The $485 million of notes will be issued and sold to investors across four tranches, with the proceeds providing the necessary reinsurance capital to support Mexico’s expanded disaster insurance protection.
The trustee of Mexico’s disaster fund FONDEN will be the ultimate beneficiary of the insurance coverage from this catastrophe bond, entering into an insurance agreement with the Mexican government-owned insurer Agroasemex S.A. to secure it.
Agroasemex S.A. in turn enters into a reinsurance arrangement with Swiss Re, acting as the ceding reinsurance company, and Swiss Re in turn enters into retrocessional reinsurance agreements with the IBRD, the issuer of the notes.
Two tranches of earthquake-linked notes will be issued, as well as one tranche of notes covering Atlantic named storms and one covering Pacific named storms and all four tranches providing their disaster insurance coverage to the Mexican government on a parametric trigger and per-occurrence basis across a four-year term.

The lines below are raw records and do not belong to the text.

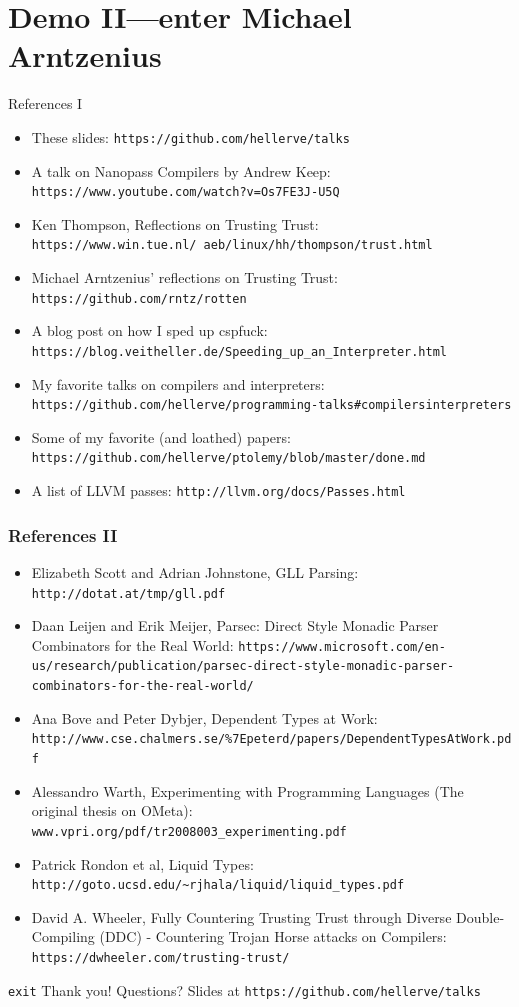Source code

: \documentclass[aspectratio=169]{beamer}
\begin{document}
  \section{Demo II—enter Michael Arntzenius}
  \begin{frame}{References I}
    \begin{itemize}
      \item These slides: \texttt{https://github.com/hellerve/talks}
      \item A talk on Nanopass Compilers by Andrew Keep: \texttt{https://www.youtube.com/watch?v=Os7FE3J-U5Q}
      \item Ken Thompson, Reflections on Trusting Trust: \texttt{https://www.win.tue.nl/~aeb/linux/hh/thompson/trust.html}
      \item Michael Arntzenius’ reflections on Trusting Trust: \texttt{https://github.com/rntz/rotten}
      \item A blog post on how I sped up cspfuck: \texttt{https://blog.veitheller.de/Speeding\_up\_an\_Interpreter.html}
      \item My favorite talks on compilers and interpreters: \texttt{https://github.com/hellerve/programming-talks\#compilersinterpreters}
      \item Some of my favorite (and loathed) papers: \texttt{https://github.com/hellerve/ptolemy/blob/master/done.md}
      \item A list of LLVM passes: \texttt{http://llvm.org/docs/Passes.html}
    \end{itemize}
  \end{frame}
  \begin{frame}[fragile]
    \frametitle{References II}
    \begin{itemize}
      \item Elizabeth Scott and Adrian Johnstone, GLL Parsing: \texttt{http://dotat.at/tmp/gll.pdf}
      \item Daan Leijen and Erik Meijer, Parsec: Direct Style Monadic Parser Combinators for the Real World: \texttt{https://www.microsoft.com/en-us/research/publication/parsec-direct-style-monadic-parser-combinators-for-the-real-world/}
      \item Ana Bove and Peter Dybjer, Dependent Types at Work: \texttt{http://www.cse.chalmers.se/\%7Epeterd/papers/DependentTypesAtWork.pdf}
      \item Alessandro Warth, Experimenting with Programming Languages (The original thesis on OMeta): \texttt{www.vpri.org/pdf/tr2008003\_experimenting.pdf}
      \item Patrick Rondon et al, Liquid Types: \texttt{http://goto.ucsd.edu/\textasciitilde rjhala/liquid/liquid\_types.pdf}
      \item David A. Wheeler, Fully Countering Trusting Trust through Diverse Double-Compiling (DDC) - Countering Trojan Horse attacks on Compilers: \texttt{https://dwheeler.com/trusting-trust/}
    \end{itemize}
  \end{frame}
  \begin{frame}{\texttt{exit}}
    \Huge Thank you!
    \linebreak
    \linebreak
    \linebreak
    \small Questions?
    \linebreak
    \linebreak
    \tiny Slides at \texttt{https://github.com/hellerve/talks}
  \end{frame}
\end{document}
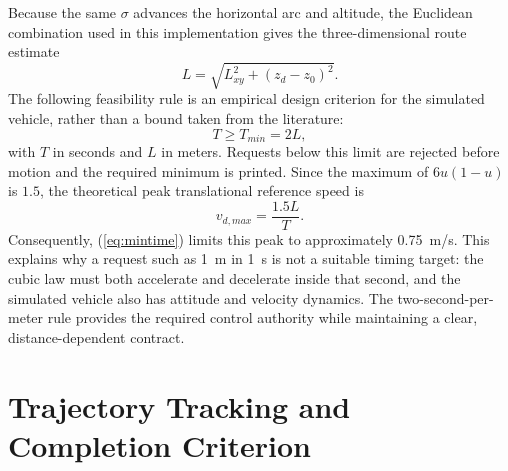 \documentclass[conference]{IEEEtran}
\begin{document}
Because the same $\sigma$ advances the horizontal arc and altitude, the
Euclidean combination used in this implementation gives the three-dimensional
route estimate
\begin{equation}
 L=\sqrt{L_{xy}^{2}+(z_d-z_0)^2}.
 \label{eq:spatiallength}
\end{equation}
The following feasibility rule is an empirical design criterion for the
simulated vehicle, rather than a bound taken from the literature:
\begin{equation}
 T\geq T_{min}=2L,
 \label{eq:mintime}
\end{equation}
with $T$ in seconds and $L$ in meters. Requests below this limit are rejected
before motion and the required minimum is printed. Since the maximum of
$6u(1-u)$ is $1.5$, the theoretical peak translational reference speed is
\begin{equation}
 v_{d,max}=\frac{1.5L}{T}.
 \label{eq:peakvelocity}
\end{equation}
Consequently, (\ref{eq:mintime}) limits this peak to approximately 0.75~m/s.
This explains why a request such as 1~m in 1~s is not a suitable timing target:
the cubic law must both accelerate and decelerate inside that second, and the
simulated vehicle also has attitude and velocity dynamics. The two-second-per-
meter rule provides the required control authority while maintaining a clear,
distance-dependent contract.

\section{Trajectory Tracking and Completion Criterion}
\end{document}
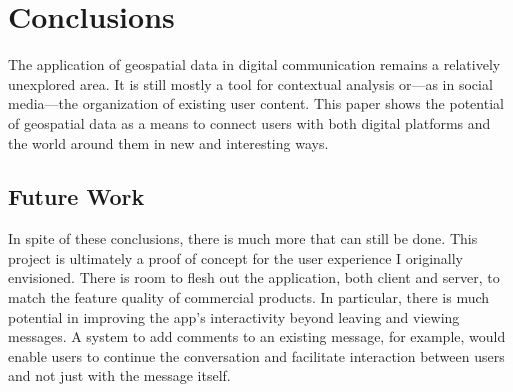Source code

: \section{Conclusions}

The application of geospatial data in digital communication remains a relatively unexplored area. It is still mostly a tool for contextual analysis or—as in social media—the organization of existing user content. This paper shows the potential of geospatial data as a means to connect users with both digital platforms and the world around them in new and interesting ways.

\subsection{Future Work}

In spite of these conclusions, there is much more that can still be done. This project is ultimately a proof of concept for the user experience I originally envisioned. There is room to flesh out the application, both client and server, to match the feature quality of commercial products. In particular, there is much potential in improving the app's interactivity beyond leaving and viewing messages. A system to add comments to an existing message, for example, would enable users to continue the conversation and facilitate interaction between users and not just with the message itself.

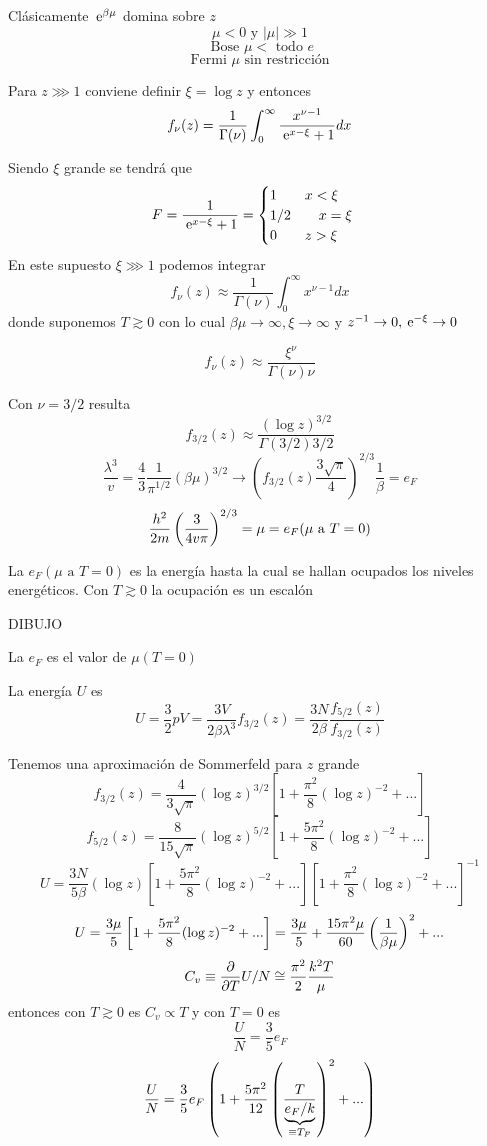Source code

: \documentclass[10pt,oneside]{CBFT_book}
\begin{document}
Clásicamente $\:\mathrm{e}^{\beta\mu}$ domina sobre $z$
\[
	\mu < 0 \text{ y } |\mu| \gg 1 
\]
\[
	\text{ Bose } \mu < \text{ todo } e
\]
\[
	\text{ Fermi } \mu \text{ sin restricción }
\]


Para $ z \ggg 1 $ conviene definir $ \xi = \log z $ y entonces 
\[
	f_\nu(z) = \frac{1}{\Gamma(\nu)} \int_0^\infty \frac{x^{\nu-1}}{\:\mathrm{e}^{x-\xi}+1} dx
\]

Siendo $\xi$ grande se tendrá que 
\[
	F = \frac{ 1 }{ \:\mathrm{e}^{x-\xi} + 1 } = \begin{cases}
	                  1 \qquad x < \xi \\
	                  1/2 \qquad x=\xi \\
	                  0 \qquad z > \xi
	                 \end{cases}
\]
En este supuesto $ \xi \ggg 1 $ podemos integrar
\[
	f_\nu(z) \approx \frac{1}{\Gamma(\nu)} \int_0^\infty x^{\nu-1} dx
\]
donde suponemos $ T \gtrsim 0 $ con lo cual $ \beta\mu \to \infty, \xi \to \infty$ y 
$z^{-1} \to 0, \:\mathrm{e}^{-\xi} \to 0$

\[
	f_\nu(z) \approx \frac{ \xi^\nu }{\Gamma(\nu) \nu}
\]

Con $ \nu = 3/2 $ resulta 
\[
	f_{3/2}(z) \approx \frac{ (\log z)^{3/2} }{\Gamma(3/2) 3/2}
\]
\[
	\frac{\lambda^3}{v} = \frac{4}{3} \frac{1}{\pi^{1/2}}(\beta\mu)^{3/2} \to
	\left( f_{3/2}(z) \frac{3\sqrt{\pi}}{4}\right)^{2/3} \frac{1}{\beta} = e_F
\]
\[
	\frac{h^2}{2m} \left( \frac{ 3 }{ 4v\pi } \right)^{2/3} = \mu = e_F (\mu \text{ a } T=0 )
\]

La $e_F (\mu \text{ a } T=0 )$ es la energía hasta la cual se hallan ocupados los
niveles energéticos. Con $ T \gtrsim 0$ la ocupación es un escalón

DIBUJO 

La $e_F$ es el valor de $\mu (T=0)$

La energía $U$ es 
\[
	U  = \frac{3}{2} p V = \frac{3V}{2\beta\lambda^3} f_{3/2}(z) = \frac{3N}{2\beta} \frac{f_{5/2}(z)}{f_{3/2}(z)}
\]

Tenemos una aproximación de Sommerfeld para $z$ grande 
\[
	f_{3/2}(z) = \frac{ 4 }{ 3\sqrt{\pi} } (\log z)^{3/2} \left[ 1 + \frac{\pi^2}{8}(\log z)^{-2} + ... \right]
\]
\[
	f_{5/2}(z) = \frac{ 8 }{ 15\sqrt{\pi} } (\log z)^{5/2} \left[ 1 + \frac{5\pi^2}{8}(\log z)^{-2} + ... \right]
\]
\[
	U = \frac{ 3N }{ 5\beta } (\log z) 
	\left[ 1 + \frac{5\pi^2}{8}(\log z)^{-2} + ... \right]
	\left[ 1 + \frac{\pi^2}{8}(\log z)^{-2} + ... \right]^{-1}
\]
\[
	U = \frac{3\mu}{5} \left[ 1 + \frac{5\pi^2}{8}(\log z)^{-2} + ... \right] =
	\frac{3\mu}{5} + \frac{15\pi^2\mu}{60} \left( \frac{ 1 }{ \beta\mu } \right)^2 + ...
\]
\[
	C_v \equiv \frac{\partial^{\hspace{-0.05em}} {}}{\partial {T}^{\hspace{-0.05em}}}U/N \cong \frac{\pi^2}{2} \frac{k^2 T}{\mu}
\]
entonces con $T \gtrsim 0$ es $C_v \propto T$ y con $T=0$ es
\[
	\frac{ U}{N} = \frac{3}{5} e_F
\]
\[
	\frac{ U}{N} = \frac{3}{5} e_F \left( 1 + \frac{5\pi^2}{12} 
	\left( \frac{ T }{ \underbrace{e_F/k}_{\equiv T_F} } \right)^2 + ... \right) 
\]
\end{document}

The first tranche of Class A notes, a lower-risk earthquake exposed layer, launched targeting $125 million of protection for Mexico from notes having a modelled expected loss of 0.9% and price guidance of 3% to 3.5%. The target then lifted to $150 million to $175 million of coverage, with pricing at 3.5%. We understand this tranche secured the upper-end of the target at $175 million in size, but at top-end of pricing at 3.5%.
What was a $100 million tranche of Class B notes, a higher-risk earthquake exposed layer with a modelled expected loss of 5.78% and initial price guidance of 8.25% to 8.75%, had a raised target of $60 million to $100 million and with tightened price guidance of 8.75% to 9%. This tranche has now been priced at $60 million in size, we’re told, the lower-end of the target, with pricing of 9%, so the upper end of revised guidance and above the initial guidance range.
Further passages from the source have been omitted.